At the core of the challenge we face is the inevitable uncertainty of dynamic combination human-natural systems. Rapid modifications of biophysical systems have the potential to trigger regime shifts —abrupt and irreversible changes—that will have significant consequences. It is clear that the likelihood of regime shifts is higher in ecosystems where humans have reduced resilience by modifying biogeochemical cycles, altering hydrological regimes, reducing biodiversity, and changing the magnitude, frequency, and duration of disturbance regimes. We know these are hard problems to solve, but they are by no means impossible. A new understanding of our relationship to the natural and designed world is imminent, the implications are profound, and will shape our appreciation of humanity and influence the world around us.
Technology has been involved in every aspect to break out of the constraints of normal biological laws. We are extremely clever when it comes to local-scale and tractable problem solving, motivated by the internal biological mandate to expand biomass and acquisition of resources, especially exosomatic energy. The idea of using this cleverness to create a vibrant, organic habitat is an increasingly realistic prospect as living technologies are now being designed to counter the ravages of global industrialization.
I have the opportunity to spend time with amazing people. These include everything from researchers, educators, students, working in basic science laboratories looking for nature’s recipes, to architects working on projects collaborating directly with engineers, and the never ending flow of creative students who keep willingly signing up for my design thinking experiments.
An alternative technology is available to us, which we have barely begun to apply in its full potential. More agile infrastructure and design for cities by creating modular, small-scale infrastructures to deal with processing vital substances. Biology, ecology, disciplines that can influence design projects in unexpected and interesting ways. How biological and ecological conditions have influenced the evolution of behavioral and physiological traits of animals can inform and inspire fields such as design and architecture. When nature is associated with a condition of abundance, rather than careful conservation, then how may it be possible in resource-constrained environments to create this kind of excess? Our resource challenge is not about the absolute amount of stuff available for us to make things with but of discovering new ways to access and engage with resources.
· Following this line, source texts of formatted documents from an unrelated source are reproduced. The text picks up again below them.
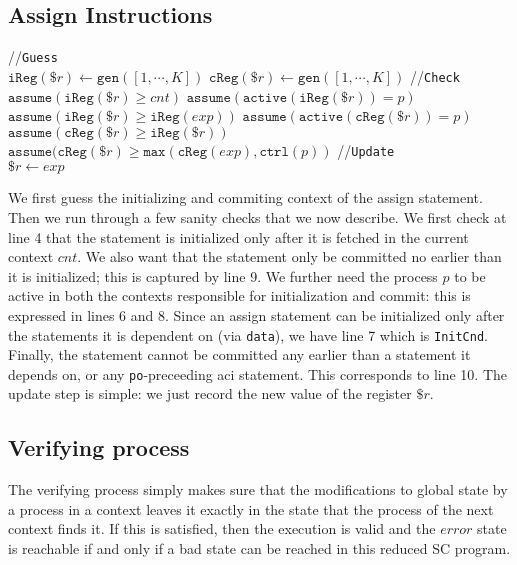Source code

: \documentclass{article}
\newcommand{\var}{\texttt}
\begin{document}
\subsection{Assign Instructions}
\begin{algorithm}[H]
  \SetAlgoLined
  //\var{Guess}\\
  $\var{iReg}(\$r) \gets \var{gen}([1,\cdots,K])$\;
  $\var{cReg}(\$r) \gets \var{gen}([1,\cdots,K])$\;
  //\var{Check}\\
  $\var{assume}(\var{iReg}(\$r) \geq cnt)$\;
  $\var{assume}(\var{active}(\var{iReg}(\$r)) = p)$\;
  $\var{assume}(\var{iReg}(\$r) \geq \var{iReg}(exp))$\;
  $\var{assume}(\var{active}(\var{cReg}(\$r)) = p)$\;
  $\var{assume}(\var{cReg}(\$r) \geq \var{iReg}(\$r))$\;
  $\var{assume}(\var{cReg}(\$r) \geq \var{max}(\var{cReg}(exp),\var{ctrl}(p))$\;
  //\var{Update}\\
  $\$r \gets exp$\;
  \caption{$\llbracket \$r \leftarrow exp\rrbracket_K^{p,\var{Assign}}$}
\end{algorithm}
We first guess the initializing and commiting context of the assign statement. Then we run through a few sanity checks that we now describe. We first check at line 4 that the statement is initialized only after it is fetched in the current context $cnt$. We also want that the statement only be committed no earlier than it is initialized; this is captured by line 9. We further need the process $p$ to be active in both the contexts responsible for initialization and commit: this is expressed in lines 6 and 8. Since an assign statement can be initialized only after the statements it is dependent on (via \var{data}), we have line 7 which is \var{InitCnd}. Finally, the statement cannot be committed any earlier than a statement it depends on, or any \var{po}-preceeding aci statement. This corresponds to line 10. The update step is simple: we just record the new value of the register $\$r$.
\subsection{Verifying process}
\begin{algorithm}[H]
  \SetAlgoLined
  \For{$p \in \mathcal{P} \wedge x \in \mathcal{X} \wedge k \in [1,\cdots,K-1]$}{
    $\var{assume}(\mu(p,x,k) = \mu^{init}(p,x,k+1))$\;
  }
  \caption{$\langle \var{verProc} \rangle_K$.}
\end{algorithm}
The verifying process simply makes sure that the modifications to global state by a process in a context leaves it exactly in the state that the process of the next context finds it. If this is satisfied, then the execution is valid and the $error$ state is reachable if and only if a bad state can be reached in this reduced SC program.
\end{document}
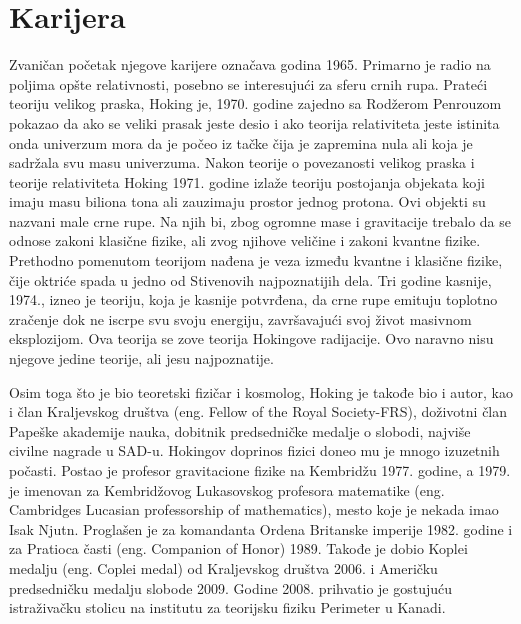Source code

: \documentclass[a4paper, 12pt]{article}
\begin{document}
{\section{Karijera}
Zvaničan početak njegove karijere označava godina 1965. Primarno je radio na poljima opšte 
relativnosti, posebno se interesujući za sferu crnih rupa. Prateći teoriju velikog 
praska, Hoking je, 1970. godine zajedno sa Rodžerom Penrouzom pokazao da ako se veliki 
prasak jeste desio i ako teorija relativiteta jeste istinita onda univerzum mora da je 
počeo iz tačke čija je zapremina nula ali koja je sadržala svu masu univerzuma. \cite{famousscientists}
Nakon teorije o povezanosti velikog praska i teorije relativiteta Hoking 
1971. godine izlaže teoriju postojanja objekata koji imaju masu biliona 
tona ali zauzimaju prostor jednog protona. Ovi objekti su nazvani male crne rupe. 
Na njih bi, zbog ogromne mase i gravitacije trebalo da se odnose zakoni klasične fizike, 
ali zvog njihove veličine i zakoni kvantne fizike. Prethodno pomenutom teorijom nađena je 
veza između kvantne i klasične fizike, čije oktriće spada u jedno od Stivenovih 
najpoznatijih dela. Tri godine kasnije, 1974., izneo je teoriju, koja je kasnije 
potvrđena, da crne rupe emituju toplotno zračenje dok ne iscrpe svu svoju energiju, 
završavajući svoj život masivnom eksplozijom. Ova teorija se zove teorija Hokingove radijacije. 
Ovo naravno nisu njegove jedine teorije, ali jesu najpoznatije. \midskip \cite{britishphysicists}

Osim toga što je bio teoretski fizičar i kosmolog, Hoking je takođe bio i autor, 
kao i član Kraljevskog društva (eng. Fellow of the Royal Society-FRS), doživotni član Papeške akademije nauka, dobitnik 
predsedničke medalje o slobodi, najviše civilne nagrade u SAD-u. Hokingov doprinos 
fizici doneo mu je mnogo izuzetnih počasti. Postao je profesor gravitacione fizike na 
Kembridžu 1977. godine, a 1979. je imenovan za Kembridžovog Lukasovskog profesora 
matematike (eng. Cambridges Lucasian professorship of mathematics), mesto koje je 
nekada imao Isak Njutn. Proglašen je za komandanta Ordena Britanske imperije 1982. 
godine i za Pratioca časti (eng. Companion of Honor) 1989. Takođe je dobio Koplei 
medalju (eng. Coplei medal) od Kraljevskog društva 2006. i Američku predsedničku 
medalju slobode 2009. Godine 2008. prihvatio je gostujuću istraživačku stolicu na 
institutu za teorijsku fiziku Perimeter u Kanadi. \cite{britishphysicists}

}
\end{document}
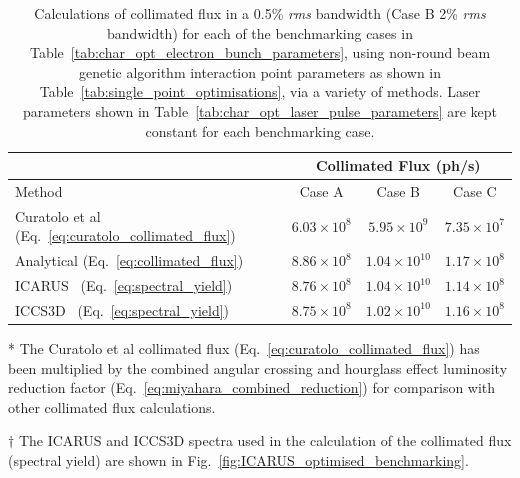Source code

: \documentclass[../main.tex]{subfiles}
\begin{document}
\begin{table}[!h]
\centering
\caption{Calculations of collimated flux in a 0.5\% \textit{rms} bandwidth (Case B 2\% \textit{rms} bandwidth) for each of the benchmarking cases in Table~\ref{tab:char_opt_electron_bunch_parameters}, using non-round beam genetic algorithm interaction point parameters as shown in Table~\ref{tab:single_point_optimisations}, via a variety of methods. Laser parameters shown in Table~\ref{tab:char_opt_laser_pulse_parameters} are kept constant for each benchmarking case.}
\vspace{3mm}
\begin{threeparttable}
\begin{tabular}{lccc}
\hline\hline
 & \multicolumn{3}{c}{Collimated Flux (ph/\si{\second})} \\
\hline
Method & Case A & Case B & Case C \\
\hline 
Curatolo et al~\tnote{*} (Eq.~\ref{eq:curatolo_collimated_flux}) \cite{curatolo2017analytical} & $6.03 \times 10^{8}$ & $5.95\times 10^{9}$ & $7.35\times 10^{7}$ \\
Analytical (Eq.~\ref{eq:collimated_flux}) & $8.86 \times 10^{8}$ & $1.04 \times 10^{10}$ & $1.17\times 10^{8}$ \\
\textsc{ICARUS}~\tnote{$\dagger$} (Eq.~\ref{eq:spectral_yield}) & $8.76\times 10^{8}$ & $1.04\times 10^{10}$ & $1.14\times 10^{8}$ \\
\textsc{ICCS3D}~\tnote{$\dagger$} (Eq.~\ref{eq:spectral_yield}) \cite{krafft2016laser,ranjan2018simulation} & $8.75\times 10^{8}$ & $1.02\times 10^{10}$ & $1.16\times 10^{8}$  \\
\hline\hline
\end{tabular}
\begin{tablenotes}
\item[*]{The Curatolo et al collimated flux (Eq.~\ref{eq:curatolo_collimated_flux}) has been multiplied by the combined angular crossing and hourglass effect luminosity reduction factor (Eq.~\ref{eq:miyahara_combined_reduction}) for comparison with other collimated flux calculations.}
\item[$\dagger$]{The \textsc{ICARUS} and \textsc{ICCS3D} spectra used in the calculation of the collimated flux (spectral yield) are shown in Fig.~\ref{fig:ICARUS_optimised_benchmarking}.}
\end{tablenotes}
\end{threeparttable}
\label{tab:collimated_flux_calculations}
\end{table}
\end{document}
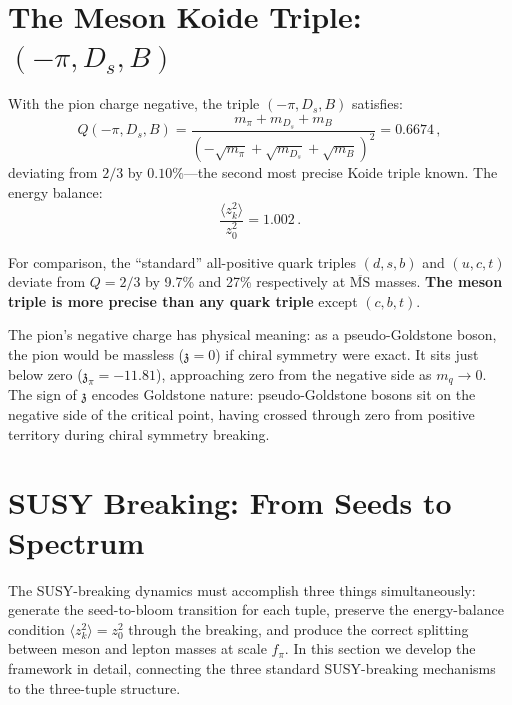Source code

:\documentclass[12pt,a4paper]{article}
\newcommand{\zch}{\mathfrak{z}}
\begin{document}
\section{The Meson Koide Triple: $(-\pi, D_s, B)$}
\label{sec:mesonkoide}

With the pion charge negative, the triple $(-\pi, D_s, B)$ satisfies:
\begin{equation}
Q(-\pi, D_s, B) = 
\frac{m_\pi + m_{D_s} + m_B}{(-\sqrt{m_\pi} + \sqrt{m_{D_s}} + \sqrt{m_B})^2}
= 0.6674\,,
\end{equation}
deviating from $2/3$ by $0.10\%$---the second most precise Koide 
triple known. The energy balance:
\begin{equation}
\frac{\langle z_k^2\rangle}{z_0^2} = 1.002\,.
\end{equation}

For comparison, the ``standard'' all-positive quark triples $(d,s,b)$ 
and $(u,c,t)$ deviate from $Q = 2/3$ by 9.7\% and 27\% respectively 
at $\overline{\text{MS}}$ masses. \textbf{The meson triple is more 
precise than any quark triple} except $(c,b,t)$.

The pion's negative charge has physical meaning: as a pseudo-Goldstone 
boson, the pion would be massless ($\zch = 0$) if chiral symmetry were 
exact. It sits just below zero ($\zch_\pi = -11.81$), approaching zero 
from the negative side as $m_q \to 0$. The sign of $\zch$ encodes 
Goldstone nature: pseudo-Goldstone bosons sit on the negative side 
of the critical point, having crossed through zero from positive 
territory during chiral symmetry breaking.

\section{SUSY Breaking: From Seeds to Spectrum}
\label{sec:breaking}

The SUSY-breaking dynamics must accomplish three things simultaneously:
generate the seed-to-bloom transition for each tuple, preserve the 
energy-balance condition $\langle z_k^2\rangle = z_0^2$ through the 
breaking, and produce the correct splitting between meson and lepton 
masses at scale $f_\pi$. In this section we develop the framework in 
detail, connecting the three standard SUSY-breaking mechanisms to the 
three-tuple structure.
\end{document}
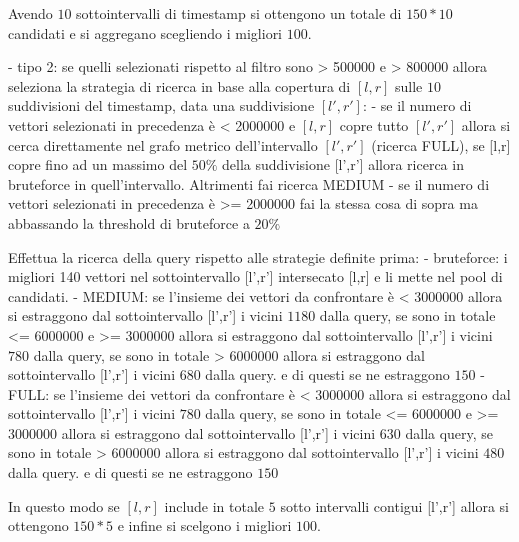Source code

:  Avendo $10$ sottointervalli di timestamp si ottengono un totale di $150*10$ candidati 
 e si aggregano scegliendo i migliori $100$.
 
- tipo 2: se quelli selezionati rispetto al filtro sono > 500000 e > 800000 allora 
 seleziona la strategia di ricerca in base alla copertura di $[l,r]$ sulle $10$ 
 suddivisioni del timestamp, data una suddivisione $[l',r']$:
    - se il numero di vettori selezionati in precedenza è < 2000000 e $[l,r]$ copre 
    tutto $[l',r']$ allora si cerca direttamente nel grafo metrico dell'intervallo $[l',r']$ (ricerca FULL),
    se [l,r] copre fino ad un massimo del $50\%$ della suddivisione [l',r'] allora 
    ricerca in bruteforce in quell'intervallo. Altrimenti fai ricerca MEDIUM
    - se il numero di vettori selezionati in precedenza è >= 2000000 fai la stessa 
    cosa di sopra ma abbassando la threshold di bruteforce a  $20\%$

  Effettua la ricerca della query rispetto alle strategie definite prima:
    - bruteforce: i migliori 140 vettori nel sottointervallo [l',r'] intersecato [l,r]
    e li mette nel pool di candidati.
    - MEDIUM: se l'insieme dei vettori da confrontare è < 3000000 allora si estraggono 
    dal sottointervallo [l',r'] i vicini $1180$ dalla query, se sono in totale <= 6000000 e >=  3000000
    allora si estraggono dal sottointervallo [l',r'] i vicini $780$ dalla query, 
    se sono in totale > 6000000 allora si estraggono dal sottointervallo [l',r'] i vicini $680$ dalla query.
    e di questi se ne estraggono $150$
    - FULL: se l'insieme dei vettori da confrontare è < 3000000 allora si estraggono 
    dal sottointervallo [l',r'] i vicini $780$ dalla query, se sono in totale <= 6000000 e >=  3000000
    allora si estraggono dal sottointervallo [l',r'] i vicini $630$ dalla query, 
    se sono in totale > 6000000 allora si estraggono dal sottointervallo [l',r'] i vicini $480$ dalla query.
    e di questi se ne estraggono $150$
  
  In questo modo se $[l,r]$ include in totale $5$ sotto intervalli contigui [l',r']
  allora si ottengono $150*5$ e infine si scelgono i migliori $100$.
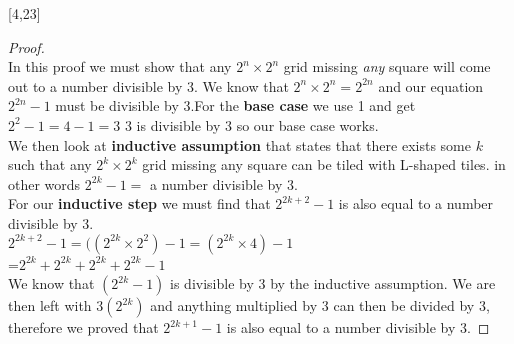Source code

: \documentclass[12pt,letterpaper]{exam}
\begin{document}
[4,23]
\begin{proof}
\\
In this proof we must show that any  $2^n \times 2^n$ grid missing \emph{any} square will come out to a number divisible by 3. We know that  $2^n \times 2^n=2^{2n}$ and our equation $2^{2n}-1$ must be divisible by 3.For the \textbf{base case} we use 1 and get $2^{2}-1=4-1=3$ 3 is divisible by 3 so our base case works.
\\
We then look at \textbf{inductive assumption} that states that there exists some $k$ such that any $2^k \times 2^k$ grid missing any square can be tiled with L-shaped tiles. in other words $2^{2k}-1=$ a number divisible by 3.
\\
For our \textbf{inductive step} we must find that $2^{2k+2}-1$ is also equal to a number divisible by 3. 
\\
$2^{2k+2}-1= ((2^{2k} \times 2^2) -1 = (2^{2k} \times 4) -1 $\\
=$2^{2k}+2^{2k}+2^{2k}+2^{2k} -1$\\
We know that $(2^{2k}-1)$ is divisible by 3 by the inductive assumption. We are then left with $3(2^{2k})$ and anything multiplied by 3 can then be divided by 3, therefore we proved that $2^{2k+1}-1$ is also equal to a number divisible by 3. 
\end{proof}
\end{document}
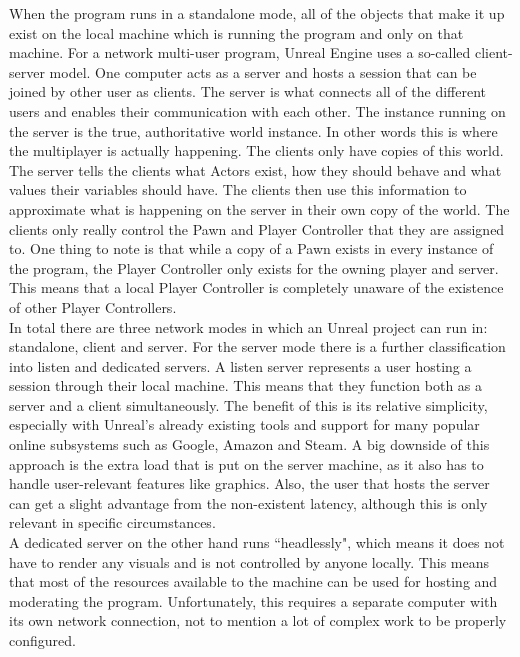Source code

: When the program runs in a standalone mode, all of the objects that make it up exist on the local machine which is running the program and only on that machine. For a network multi-user program, Unreal Engine uses a so-called client-server model\cite{bib:NetworkComp}. One computer acts as a server and hosts a session that can be joined by other user as clients. The server is what connects all of the different users and enables their communication with each other. The instance running on the server is the true, authoritative world instance. In other words this is where the multiplayer is actually happening. The clients only have copies of this world. The server tells the clients what Actors exist, how they should behave and what values their variables should have. The clients then use this information to approximate what is happening on the server in their own copy of the world. The clients only really control the Pawn and Player Controller that they are assigned to. One thing to note is that while a copy of a Pawn exists in every instance of the program, the Player Controller only exists for the owning player and server. This means that a local Player Controller is completely unaware of the existence of other Player Controllers.\\

In total there are three network modes in which an Unreal project can run in: standalone, client and server\cite{bib:NetworkComp}. For the server mode there is a further classification into listen and dedicated servers. A listen server represents a user hosting a session through their local machine. This means that they function both as a server and a client simultaneously. The benefit of this is its relative simplicity, especially with Unreal's already existing tools and support for many popular online subsystems such as Google, Amazon and Steam\cite{bib:UEOnlSuS}. A big downside of this approach is the extra load that is put on the server machine, as it also has to handle user-relevant features like graphics. Also, the user that hosts the server can get a slight advantage from the non-existent latency, although this is only relevant in specific circumstances.\\
A dedicated server on the other hand runs ``headlessly", which means it does not have to render any visuals and is not controlled by anyone locally. This means that most of the resources available to the machine can be used for hosting and moderating the program. Unfortunately, this requires a separate computer with its own network connection, not to mention a lot of complex work to be properly configured.\\

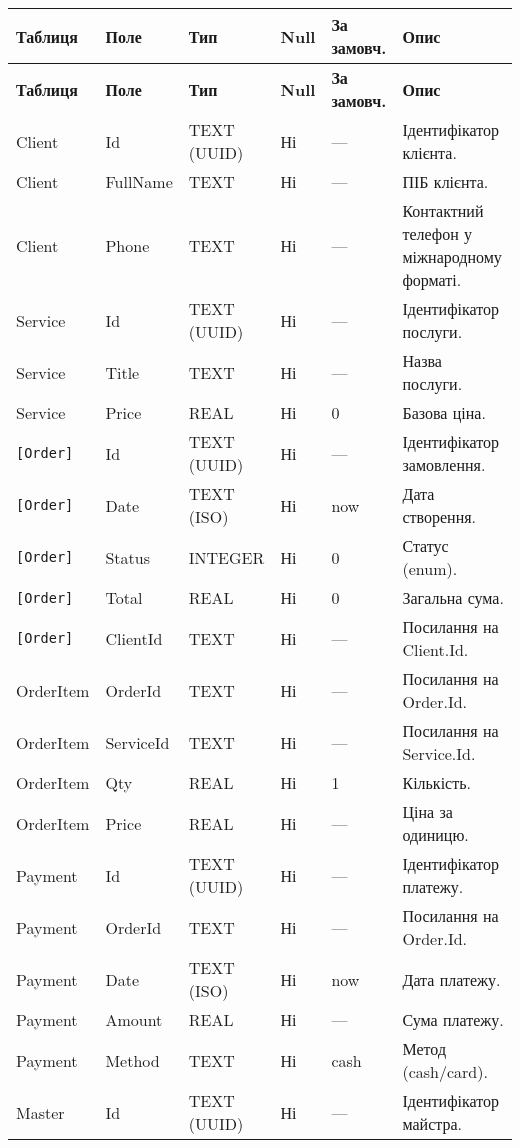\documentclass[14pt,a4paper]{extarticle}
\begin{document}
\begin{longtable}{@{}p{2.8cm} p{3.2cm} p{3.2cm} p{2.0cm} p{3.2cm} p{8.2cm}@{}}
\toprule
\textbf{Таблиця} & \textbf{Поле} & \textbf{Тип} & \textbf{Null} & \textbf{За замовч.} & \textbf{Опис}\\
\midrule
\endfirsthead
\toprule
\textbf{Таблиця} & \textbf{Поле} & \textbf{Тип} & \textbf{Null} & \textbf{За замовч.} & \textbf{Опис}\\
\midrule
\endhead
Client & Id & TEXT (UUID) & Ні & — & Ідентифікатор клієнта. \\
Client & FullName & TEXT & Ні & — & ПІБ клієнта. \\
Client & Phone & TEXT & Ні & — & Контактний телефон у міжнародному форматі. \\
\addlinespace
Service & Id & TEXT (UUID) & Ні & — & Ідентифікатор послуги. \\
Service & Title & TEXT & Ні & — & Назва послуги. \\
Service & Price & REAL & Ні & 0 & Базова ціна. \\
\addlinespace
\texttt{[Order]} & Id & TEXT (UUID) & Ні & — & Ідентифікатор замовлення. \\
\texttt{[Order]} & Date & TEXT (ISO) & Ні & now & Дата створення. \\
\texttt{[Order]} & Status & INTEGER & Ні & 0 & Статус (enum). \\
\texttt{[Order]} & Total & REAL & Ні & 0 & Загальна сума. \\
\texttt{[Order]} & ClientId & TEXT & Ні & — & Посилання на Client.Id. \\
\addlinespace
OrderItem & OrderId & TEXT & Ні & — & Посилання на Order.Id. \\
OrderItem & ServiceId & TEXT & Ні & — & Посилання на Service.Id. \\
OrderItem & Qty & REAL & Ні & 1 & Кількість. \\
OrderItem & Price & REAL & Ні & — & Ціна за одиницю. \\
\addlinespace
Payment & Id & TEXT (UUID) & Ні & — & Ідентифікатор платежу. \\
Payment & OrderId & TEXT & Ні & — & Посилання на Order.Id. \\
Payment & Date & TEXT (ISO) & Ні & now & Дата платежу. \\
Payment & Amount & REAL & Ні & — & Сума платежу. \\
Payment & Method & TEXT & Ні & cash & Метод (cash/card). \\
\addlinespace
Master & Id & TEXT (UUID) & Ні & — & Ідентифікатор майстра. \\

\end{longtable}
\end{document}
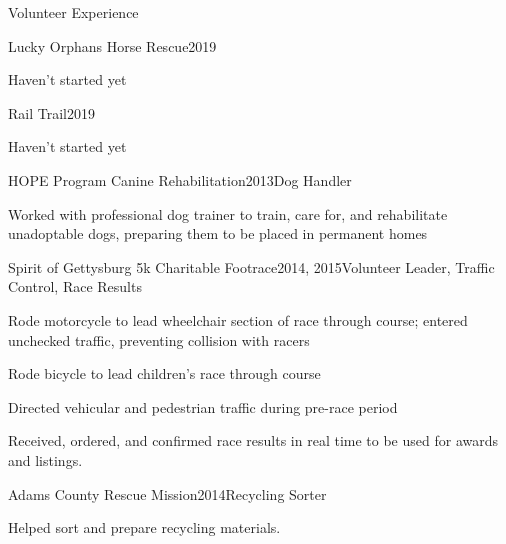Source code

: \documentclass{resume} %
\begin{document}
\iffalse
\begin{rSection}{Volunteer Experience}


\begin{rWorkSubsection}{Lucky Orphans Horse Rescue}{2019}{}{}
\item Haven't started yet
\end{rWorkSubsection}


\begin{rWorkSubsection}{Rail Trail}{2019}{}{}
\item Haven't started yet
\end{rWorkSubsection}


\begin{rWorkSubsection}{HOPE Program Canine Rehabilitation}{2013}{Dog Handler}{}
\item Worked with professional dog trainer to train, care for, and rehabilitate unadoptable dogs, preparing them to be placed in permanent homes
\end{rWorkSubsection}


\begin{rWorkSubsection}{Spirit of Gettysburg 5k Charitable Footrace}{2014, 2015}{Volunteer Leader, Traffic Control, Race Results}{}
\item Rode motorcycle to lead wheelchair section of race through course; entered unchecked traffic, preventing collision with racers
\item Rode bicycle to lead children's race through course
\item Directed vehicular and pedestrian traffic during pre-race period
\item Received, ordered, and confirmed race results in real time to be used for awards and listings.
\end{rWorkSubsection}


\begin{rWorkSubsection}{Adams County Rescue Mission}{2014}{Recycling Sorter}{}
\item Helped sort and prepare recycling materials.
\end{rWorkSubsection}


\end{rSection}
\end{document}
Nature provides a rich portfolio of, sometimes unlikely, living technologies that may shape our near-future lifestyles in new ways. Living technologies have unique properties that may enable us to imagine and realize our urban spaces in new ways since they are adaptable, robust and have an incredible ability to transform one thing into another. We will begin to tap into the technological potential of this ‘metabolic’ diversity, using the techniques of synthetic biology and strategically use it within the fabric of our cities. Particularly influential in precipitating a new kind of scientific approach suggesting unification of the sciences as a common goal through converging NBIC (Nano, Bio, Info, Cogno) technologies with a brief to greatly benefit humanity and industry. Hybrid scientific disciplines are emerging from these fertile environments of shared ideas. These condensations and fusions of approaches are leading towards the discovery of new ways of underpinning human development through design and the built environment. Building community, extending the envelope of possibility is part of creating narratives and visions that will need to go beyond today, and tomorrow and is shared by the next generation of designers, developers, engineers.
The magic of our reality is not that absolutely anything is possible – but that there is a great deal of untapped potential that already exists. The developments in living technology suggest that we will evolve solutions using the transformational properties of natural systems. Living technologies build upon traditional skills working in combination with new scientific knowledge. Streamline human development with biospherical processes so that our lifestyles are more sustainable, less environmentally disruptive and ultimately means that our cities are better places to live.